> _YOUR ASSIGNMENT_
Show all lines from the data that include the word "textbf".

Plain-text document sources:

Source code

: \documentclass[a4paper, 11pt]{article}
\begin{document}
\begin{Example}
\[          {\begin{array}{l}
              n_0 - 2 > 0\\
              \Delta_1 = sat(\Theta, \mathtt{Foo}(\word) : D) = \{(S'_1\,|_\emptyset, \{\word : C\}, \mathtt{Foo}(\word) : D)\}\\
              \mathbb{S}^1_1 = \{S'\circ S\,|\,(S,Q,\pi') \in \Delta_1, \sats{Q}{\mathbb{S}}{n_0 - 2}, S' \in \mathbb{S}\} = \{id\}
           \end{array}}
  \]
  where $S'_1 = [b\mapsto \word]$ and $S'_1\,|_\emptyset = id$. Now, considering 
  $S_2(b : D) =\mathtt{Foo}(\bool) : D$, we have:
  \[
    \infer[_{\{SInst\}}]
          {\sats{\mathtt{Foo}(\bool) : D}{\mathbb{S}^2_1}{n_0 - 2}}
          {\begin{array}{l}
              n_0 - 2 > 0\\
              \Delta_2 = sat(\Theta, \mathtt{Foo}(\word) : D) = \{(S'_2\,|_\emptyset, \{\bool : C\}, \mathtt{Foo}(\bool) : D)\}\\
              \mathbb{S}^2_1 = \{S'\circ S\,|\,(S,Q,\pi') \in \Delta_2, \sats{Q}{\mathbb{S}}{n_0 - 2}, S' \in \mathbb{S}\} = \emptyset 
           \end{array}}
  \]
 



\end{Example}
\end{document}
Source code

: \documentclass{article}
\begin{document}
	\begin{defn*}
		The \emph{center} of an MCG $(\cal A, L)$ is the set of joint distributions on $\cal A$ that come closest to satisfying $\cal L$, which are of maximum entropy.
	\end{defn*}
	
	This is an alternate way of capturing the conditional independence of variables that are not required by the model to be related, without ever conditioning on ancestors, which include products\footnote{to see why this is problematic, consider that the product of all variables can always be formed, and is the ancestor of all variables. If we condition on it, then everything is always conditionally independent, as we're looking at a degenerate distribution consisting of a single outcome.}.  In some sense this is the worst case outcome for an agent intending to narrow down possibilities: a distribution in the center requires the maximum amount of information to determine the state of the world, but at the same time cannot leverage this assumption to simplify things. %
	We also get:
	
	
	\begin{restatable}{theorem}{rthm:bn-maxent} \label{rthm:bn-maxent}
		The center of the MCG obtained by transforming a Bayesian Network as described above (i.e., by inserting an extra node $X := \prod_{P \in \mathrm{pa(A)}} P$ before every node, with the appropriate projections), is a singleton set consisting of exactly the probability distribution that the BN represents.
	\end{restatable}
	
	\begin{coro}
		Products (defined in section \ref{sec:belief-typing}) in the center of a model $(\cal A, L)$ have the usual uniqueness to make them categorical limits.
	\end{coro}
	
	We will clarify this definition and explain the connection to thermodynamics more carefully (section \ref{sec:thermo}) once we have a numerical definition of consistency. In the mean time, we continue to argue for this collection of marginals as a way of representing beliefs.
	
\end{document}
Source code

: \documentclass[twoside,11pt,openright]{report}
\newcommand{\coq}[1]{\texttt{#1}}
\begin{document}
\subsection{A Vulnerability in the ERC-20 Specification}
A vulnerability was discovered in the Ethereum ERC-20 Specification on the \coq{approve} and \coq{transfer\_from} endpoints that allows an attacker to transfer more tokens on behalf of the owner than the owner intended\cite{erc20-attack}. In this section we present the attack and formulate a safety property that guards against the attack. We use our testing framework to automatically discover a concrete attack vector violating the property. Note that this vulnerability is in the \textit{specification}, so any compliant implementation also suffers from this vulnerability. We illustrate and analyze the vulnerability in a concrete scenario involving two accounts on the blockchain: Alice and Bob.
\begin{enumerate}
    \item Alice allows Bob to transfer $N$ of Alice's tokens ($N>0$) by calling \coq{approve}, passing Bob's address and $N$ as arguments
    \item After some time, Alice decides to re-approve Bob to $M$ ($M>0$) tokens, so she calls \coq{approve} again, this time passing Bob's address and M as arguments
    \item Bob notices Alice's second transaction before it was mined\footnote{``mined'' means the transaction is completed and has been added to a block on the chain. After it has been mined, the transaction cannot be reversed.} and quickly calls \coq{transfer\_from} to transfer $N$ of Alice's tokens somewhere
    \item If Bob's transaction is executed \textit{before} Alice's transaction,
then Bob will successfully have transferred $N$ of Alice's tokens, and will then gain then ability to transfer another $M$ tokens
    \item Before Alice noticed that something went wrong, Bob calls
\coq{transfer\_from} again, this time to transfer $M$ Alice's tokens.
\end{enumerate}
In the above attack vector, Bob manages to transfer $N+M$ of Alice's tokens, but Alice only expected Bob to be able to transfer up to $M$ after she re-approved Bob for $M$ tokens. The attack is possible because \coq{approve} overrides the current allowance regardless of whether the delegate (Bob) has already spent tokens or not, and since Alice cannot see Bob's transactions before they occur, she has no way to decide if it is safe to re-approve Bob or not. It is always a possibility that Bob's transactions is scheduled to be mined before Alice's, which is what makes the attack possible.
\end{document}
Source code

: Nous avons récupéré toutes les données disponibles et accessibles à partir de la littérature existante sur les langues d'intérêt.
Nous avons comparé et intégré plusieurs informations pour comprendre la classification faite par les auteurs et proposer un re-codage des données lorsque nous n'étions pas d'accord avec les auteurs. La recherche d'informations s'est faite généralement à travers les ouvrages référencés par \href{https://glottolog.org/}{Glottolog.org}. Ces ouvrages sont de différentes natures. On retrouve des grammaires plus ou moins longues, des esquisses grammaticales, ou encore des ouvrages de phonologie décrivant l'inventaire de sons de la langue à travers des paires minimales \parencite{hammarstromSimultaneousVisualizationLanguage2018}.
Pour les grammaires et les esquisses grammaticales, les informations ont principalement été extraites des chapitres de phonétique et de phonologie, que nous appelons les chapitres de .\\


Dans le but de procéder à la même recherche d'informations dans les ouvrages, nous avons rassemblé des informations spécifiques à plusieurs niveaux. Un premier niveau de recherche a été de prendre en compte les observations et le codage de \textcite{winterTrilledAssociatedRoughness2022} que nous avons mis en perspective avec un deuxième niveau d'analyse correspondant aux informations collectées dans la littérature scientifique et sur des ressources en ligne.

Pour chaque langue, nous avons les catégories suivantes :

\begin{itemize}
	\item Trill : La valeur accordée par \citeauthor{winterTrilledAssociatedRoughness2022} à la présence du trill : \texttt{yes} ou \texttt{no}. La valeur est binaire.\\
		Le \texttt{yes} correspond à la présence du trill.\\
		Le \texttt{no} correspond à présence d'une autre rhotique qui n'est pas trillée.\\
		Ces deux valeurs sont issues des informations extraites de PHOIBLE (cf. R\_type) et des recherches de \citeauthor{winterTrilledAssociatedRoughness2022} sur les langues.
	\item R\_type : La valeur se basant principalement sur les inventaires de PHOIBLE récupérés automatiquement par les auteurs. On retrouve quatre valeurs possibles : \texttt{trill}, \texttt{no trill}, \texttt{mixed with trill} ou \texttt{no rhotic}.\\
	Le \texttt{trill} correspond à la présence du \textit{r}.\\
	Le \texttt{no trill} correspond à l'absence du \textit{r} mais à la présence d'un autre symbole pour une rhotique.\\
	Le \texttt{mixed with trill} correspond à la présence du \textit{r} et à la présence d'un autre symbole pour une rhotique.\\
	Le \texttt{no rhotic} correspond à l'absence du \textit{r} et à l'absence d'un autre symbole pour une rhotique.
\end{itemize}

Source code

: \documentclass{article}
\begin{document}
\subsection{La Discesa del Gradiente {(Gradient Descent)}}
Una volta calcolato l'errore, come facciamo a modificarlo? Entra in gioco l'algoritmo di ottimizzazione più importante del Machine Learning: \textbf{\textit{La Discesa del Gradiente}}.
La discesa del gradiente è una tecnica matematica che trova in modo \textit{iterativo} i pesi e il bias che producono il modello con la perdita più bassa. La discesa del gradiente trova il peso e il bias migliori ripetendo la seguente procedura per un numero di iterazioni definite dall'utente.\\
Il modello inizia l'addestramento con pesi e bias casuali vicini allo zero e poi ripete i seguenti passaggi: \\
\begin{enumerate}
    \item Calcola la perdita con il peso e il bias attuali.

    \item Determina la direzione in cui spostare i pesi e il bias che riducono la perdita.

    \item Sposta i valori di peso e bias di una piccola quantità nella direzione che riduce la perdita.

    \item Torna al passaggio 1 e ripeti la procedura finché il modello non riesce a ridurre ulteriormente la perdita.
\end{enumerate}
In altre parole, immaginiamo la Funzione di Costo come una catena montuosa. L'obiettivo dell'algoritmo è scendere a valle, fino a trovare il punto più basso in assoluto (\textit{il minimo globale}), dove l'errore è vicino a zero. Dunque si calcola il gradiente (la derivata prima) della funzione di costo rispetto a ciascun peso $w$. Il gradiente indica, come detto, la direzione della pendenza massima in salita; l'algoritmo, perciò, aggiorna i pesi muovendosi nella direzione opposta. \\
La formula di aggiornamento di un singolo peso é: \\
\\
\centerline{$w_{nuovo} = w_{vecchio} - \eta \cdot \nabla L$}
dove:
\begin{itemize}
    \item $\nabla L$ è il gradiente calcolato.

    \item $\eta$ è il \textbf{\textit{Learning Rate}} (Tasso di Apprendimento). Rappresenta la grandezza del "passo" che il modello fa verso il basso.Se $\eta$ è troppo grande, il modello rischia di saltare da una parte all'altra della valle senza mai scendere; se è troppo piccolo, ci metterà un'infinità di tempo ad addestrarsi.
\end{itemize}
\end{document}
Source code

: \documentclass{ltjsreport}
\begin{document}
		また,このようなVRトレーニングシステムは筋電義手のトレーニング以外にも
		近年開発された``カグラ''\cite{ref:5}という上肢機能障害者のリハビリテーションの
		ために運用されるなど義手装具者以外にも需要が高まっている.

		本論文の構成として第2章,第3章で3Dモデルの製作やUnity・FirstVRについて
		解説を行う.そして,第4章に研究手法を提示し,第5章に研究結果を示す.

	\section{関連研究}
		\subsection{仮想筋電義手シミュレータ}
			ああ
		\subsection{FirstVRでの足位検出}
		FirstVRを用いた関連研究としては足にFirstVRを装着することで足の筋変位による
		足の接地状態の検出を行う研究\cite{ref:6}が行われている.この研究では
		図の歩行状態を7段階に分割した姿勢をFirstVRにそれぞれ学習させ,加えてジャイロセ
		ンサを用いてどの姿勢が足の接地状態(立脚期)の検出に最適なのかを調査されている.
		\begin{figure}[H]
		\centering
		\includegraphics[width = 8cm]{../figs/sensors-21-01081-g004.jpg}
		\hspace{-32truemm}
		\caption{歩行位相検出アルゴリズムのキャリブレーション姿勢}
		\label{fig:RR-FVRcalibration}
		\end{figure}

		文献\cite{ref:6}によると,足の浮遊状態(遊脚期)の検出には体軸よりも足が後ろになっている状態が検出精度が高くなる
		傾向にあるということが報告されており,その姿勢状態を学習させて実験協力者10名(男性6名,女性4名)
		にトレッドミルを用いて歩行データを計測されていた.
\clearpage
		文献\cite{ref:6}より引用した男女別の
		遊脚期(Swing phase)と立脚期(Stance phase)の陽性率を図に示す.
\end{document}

> _RESULT_
Una volta calcolato l'errore, come facciamo a modificarlo? Entra in gioco l'algoritmo di ottimizzazione più importante del Machine Learning: \textbf{\textit{La Discesa del Gradiente}}.
    \item $\eta$ è il \textbf{\textit{Learning Rate}} (Tasso di Apprendimento). Rappresenta la grandezza del "passo" che il modello fa verso il basso.Se $\eta$ è troppo grande, il modello rischia di saltare da una parte all'altra della valle senza mai scendere; se è troppo piccolo, ci metterà un'infinità di tempo ad addestrarsi.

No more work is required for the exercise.